Calling Python function JIT compiled with JAX from Julia without overhead

You generally should not use @jit from reactant outside of one off tests. You should say f = @compile foo(…), then call the compiled function f(…)

@MilesCranmer on my laptop, I see the following. We can probably bring down the overhead further to setup the call (though also note that the overhead is from calling the outermost function so you won’t see any such overhead calling jax code from within a julia function – just from the outermost setup itself).

julia> using Reactant

julia> using PythonCall: pyimport

julia> using BenchmarkTools: @btime

julia> jax = pyimport("jax")
Python: <module 'jax' from '/Users/wmoses/git/Reactant.jl/py/.CondaPkg/.pixi/envs/default/lib/python3.12/site-packages/jax/__init__.py'>

julia> jax_sum(x) = Reactant.@jit jax.numpy.sum(x)
jax_sum (generic function with 1 method)

julia> @btime sum(x) setup=(x=randn(Float32,100))
  6.083 ns (0 allocations: 0 bytes)
-7.1881f0

julia> @btime jax_sum(x) setup=(x=Reactant.to_rarray(randn(Float32,100)))
  27.854 ms (1615 allocations: 451.13 KiB)
Reactant.ConcretePJRTNumber{Float32, 1, Reactant.Sharding.ShardInfo{Reactant.Sharding.NoSharding, Nothing}}(-15.242416f0)

julia> jax_sum2 = Reactant.@compile sync=true jax.numpy.sum(Reactant.to_rarray(randn(Float32,100)))
Reactant compiled function <function sum at 0x35dfb9300> (with tag ##<function sum at 0x35dfb9300>_reactant#262)

julia> @btime jax_sum2(x) setup=(x=Reactant.to_rarray(randn(Float32,100)))
  1.708 μs (16 allocations: 704 bytes)
Reactant.ConcretePJRTNumber{Float32, 1, Reactant.Sharding.ShardInfo{Reactant.Sharding.NoSharding, Nothing}}(2.3117552f0)
2 Likes

And yes you can call Reactant.to_rarray(0.0; track_numbers=true), or alternatively just ConcreteRNumber(0.0)

1 Like

Just to elaborate, that’s because @jit does two things: compile the function (what @compile does) and call it. If you benchmark, even with @btime, a @jit call you always measure Reactant’s compilation and a first-time call latency of the (re-)compiled function. That’s why separating @compile and function call gives much more sensible timing.

3 Likes

Thanks. I’ve been using Julia for so long I forgot that thing about JAX needing static shapes for compilation

Are there any static shape versions of ConcretePJRTArray so that the shape specialization can be done automatically?
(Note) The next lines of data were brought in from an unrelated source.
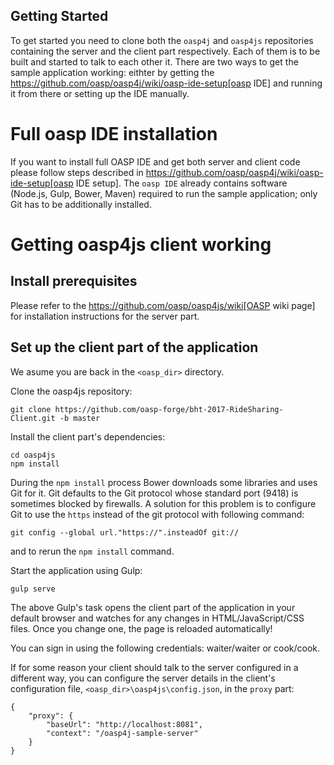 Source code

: ## Getting Started

To get started you need to clone both the `oasp4j` and `oasp4js` repositories containing the server and the client part respectively. Each of them is to be built and started to talk to each other it. There are two ways to get the sample application working: eithter by getting the https://github.com/oasp/oasp4j/wiki/oasp-ide-setup[oasp IDE] and running it from there or setting up the IDE manually. 

# Full oasp IDE installation

If you want to install full OASP IDE and get both server and client code please follow steps described in https://github.com/oasp/oasp4j/wiki/oasp-ide-setup[oasp IDE setup]. The `oasp IDE` already contains software (Node.js, Gulp, Bower, Maven) required to run the sample application; only Git has to be additionally installed. 

# Getting oasp4js client working
## Install prerequisites

Please refer to the https://github.com/oasp/oasp4js/wiki[OASP wiki page] for installation instructions for the server part.

## Set up the client part of the application

We asume you are back in the `<oasp_dir>` directory.

Clone the oasp4js repository:

```
git clone https://github.com/oasp-forge/bht-2017-RideSharing-Client.git -b master 
```

Install the client part's dependencies: 

```
cd oasp4js
npm install
```
During the `npm install` process Bower downloads some libraries and uses Git for it. Git defaults to the Git protocol whose standard port (9418) is sometimes blocked by firewalls. A solution for this problem is to configure Git to use the `https` instead of the git protocol with following command:

```
git config --global url."https://".insteadOf git://
```
and to rerun the `npm install` command.

Start the application using Gulp:

```
gulp serve
```

The above Gulp's task opens the client part of the application in your default browser and watches for any changes in HTML/JavaScript/CSS files. Once you change one, the page is reloaded automatically!
 
You can sign in using the following credentials: waiter/waiter or cook/cook.

If for some reason your client should talk to the server configured in a different way, you can configure the server details in the client's configuration file, `<oasp_dir>\oasp4js\config.json`, in the `proxy` part:

```
{
    "proxy": {
        "baseUrl": "http://localhost:8081",
        "context": "/oasp4j-sample-server"
    }
}
``` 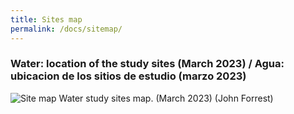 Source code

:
 ```yaml
---
title: Sites map
permalink: /docs/sitemap/
---
```



### Water: location of the study sites (March 2023) / Agua: ubicacion de los sitios de estudio (marzo 2023)


![Site map](/assets/sites/sitemap/AllsitesMarch2023.JPG)
Water study sites map.  (March 2023) (John Forrest)


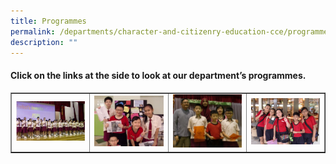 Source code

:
 ```yaml
---
title: Programmes
permalink: /departments/character-and-citizenry-education-cce/programmes/
description: ""
---
```

<h4><strong>Click on the links at the side to look at our department&rsquo;s programmes.</strong></h4>
<table style="border-collapse: collapse; width: 100%;" border="1">
<tbody>
<tr>
<td style="width: 25%;"><img src="/images/prog1.jpg"></td>
<td style="width: 25%;"><img src="/images/prog2.jpg"></td>
<td style="width: 25%;"><img src="/images/prog3.png"></td>
<td style="width: 25%;"><img src="/images/prog4.png"></td>
</tr>
</tbody>
</table> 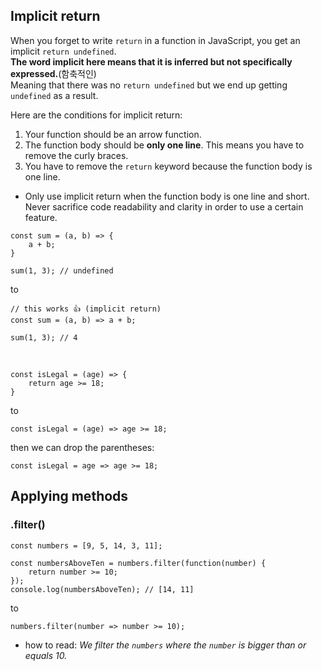 ## Implicit return
When you forget to write ```return``` in a function in JavaScript, you get an implicit ```return undefined```.      
**The word implicit here means that it is inferred but not specifically expressed.**(함축적인)    
Meaning that there was no ```return undefined``` but we end up getting ```undefined``` as a result.     

Here are the conditions for implicit return:    
1. Your function should be an arrow function.
2. The function body should be **only one line**. This means you have to remove the curly braces.
3. You have to remove the ```return``` keyword because the function body is one line.
- Only use implicit return when the function body is one line and short. Never sacrifice code readability and clarity in order to use a certain feature.
```
const sum = (a, b) => {
    a + b;
}

sum(1, 3); // undefined
```
to
```
// this works 👍 (implicit return)
const sum = (a, b) => a + b;

sum(1, 3); // 4
```

<br/>

```
const isLegal = (age) => {
    return age >= 18;
}
```
to
```
const isLegal = (age) => age >= 18;
```
then we can drop the parentheses:
```
const isLegal = age => age >= 18;
```

## Applying methods
### .filter()
```
const numbers = [9, 5, 14, 3, 11];

const numbersAboveTen = numbers.filter(function(number) {
    return number >= 10;
});
console.log(numbersAboveTen); // [14, 11]
```
to
```
numbers.filter(number => number >= 10);
```
- how to read: *We filter the ```numbers``` where the ```number``` is bigger than or equals 10.*




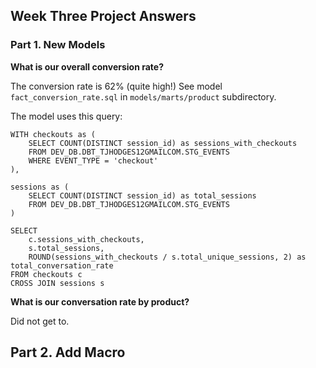 ## Week Three Project Answers

### Part 1. New Models
**What is our overall conversion rate?**

The conversion rate is 62% (quite high!) See model `fact_conversion_rate.sql` in `models/marts/product` subdirectory.

The model uses this query:
```
WITH checkouts as (
    SELECT COUNT(DISTINCT session_id) as sessions_with_checkouts
    FROM DEV_DB.DBT_TJHODGES12GMAILCOM.STG_EVENTS
    WHERE EVENT_TYPE = 'checkout'
),

sessions as (
    SELECT COUNT(DISTINCT session_id) as total_sessions
    FROM DEV_DB.DBT_TJHODGES12GMAILCOM.STG_EVENTS
)

SELECT
    c.sessions_with_checkouts,
    s.total_sessions,
    ROUND(sessions_with_checkouts / s.total_unique_sessions, 2) as total_conversation_rate
FROM checkouts c
CROSS JOIN sessions s
```

**What is our conversation rate by product?**

Did not get to.


## Part 2. Add Macro


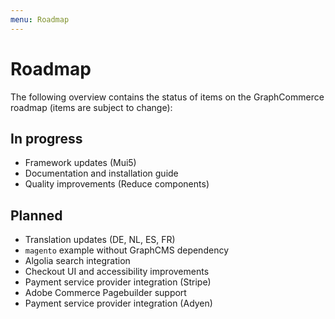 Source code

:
 ```yaml
---
menu: Roadmap
---
```


# Roadmap

The following overview contains the status of items on the GraphCommerce roadmap
(items are subject to change):

## In progress

- Framework updates (Mui5)
- Documentation and installation guide
- Quality improvements (Reduce components)

## Planned

- Translation updates (DE, NL, ES, FR)
- `magento` example without GraphCMS dependency
- Algolia search integration
- Checkout UI and accessibility improvements
- Payment service provider integration (Stripe)
- Adobe Commerce Pagebuilder support
- Payment service provider integration (Adyen)
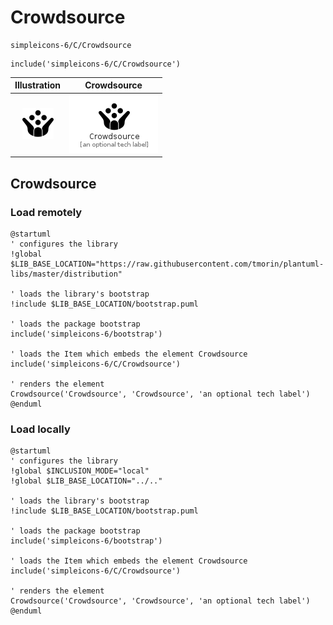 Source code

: # Crowdsource


```text
simpleicons-6/C/Crowdsource
```

```text
include('simpleicons-6/C/Crowdsource')
```



| Illustration | Crowdsource |
| :---: | :---: |
| ![illustration for Illustration](../../simpleicons-6/C/Crowdsource.png) | ![illustration for Crowdsource](../../simpleicons-6/C/Crowdsource.Local.png) |




## Crowdsource

### Load remotely
```plantuml
@startuml
' configures the library
!global $LIB_BASE_LOCATION="https://raw.githubusercontent.com/tmorin/plantuml-libs/master/distribution"

' loads the library's bootstrap
!include $LIB_BASE_LOCATION/bootstrap.puml

' loads the package bootstrap
include('simpleicons-6/bootstrap')

' loads the Item which embeds the element Crowdsource
include('simpleicons-6/C/Crowdsource')

' renders the element
Crowdsource('Crowdsource', 'Crowdsource', 'an optional tech label')
@enduml
```

### Load locally
```plantuml
@startuml
' configures the library
!global $INCLUSION_MODE="local"
!global $LIB_BASE_LOCATION="../.."

' loads the library's bootstrap
!include $LIB_BASE_LOCATION/bootstrap.puml

' loads the package bootstrap
include('simpleicons-6/bootstrap')

' loads the Item which embeds the element Crowdsource
include('simpleicons-6/C/Crowdsource')

' renders the element
Crowdsource('Crowdsource', 'Crowdsource', 'an optional tech label')
@enduml
```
julia> jax_sum_32 = Rx.@compile sync=true jax.numpy.sum(Rx.to_rarray(randn(Float32,32)))
Reactant compiled function <function sum at 0x340b8c860> (with tag ##<function sum at 0x340b8c860>_reactant#250)

julia> jax_sum_32(Rx.to_rarray(randn(Float32,64)))
ERROR: INVALID_ARGUMENT: Executable expected parameter 0 of size 128 but got buffer with incompatible size 256

It might be nice to build generic jax_sum(x) that automatically compile to each shape, similar to how the @jax.jit function wrapper does it

1 Like

Originally we had the shape in the type, but we removed it so we could in the future support dynamic shapes (which is planned but we only started updating our optimizations to support recently).

But you can always make a separate cache based on the sizes that’s smarter than the current jit macro (contributions welcome).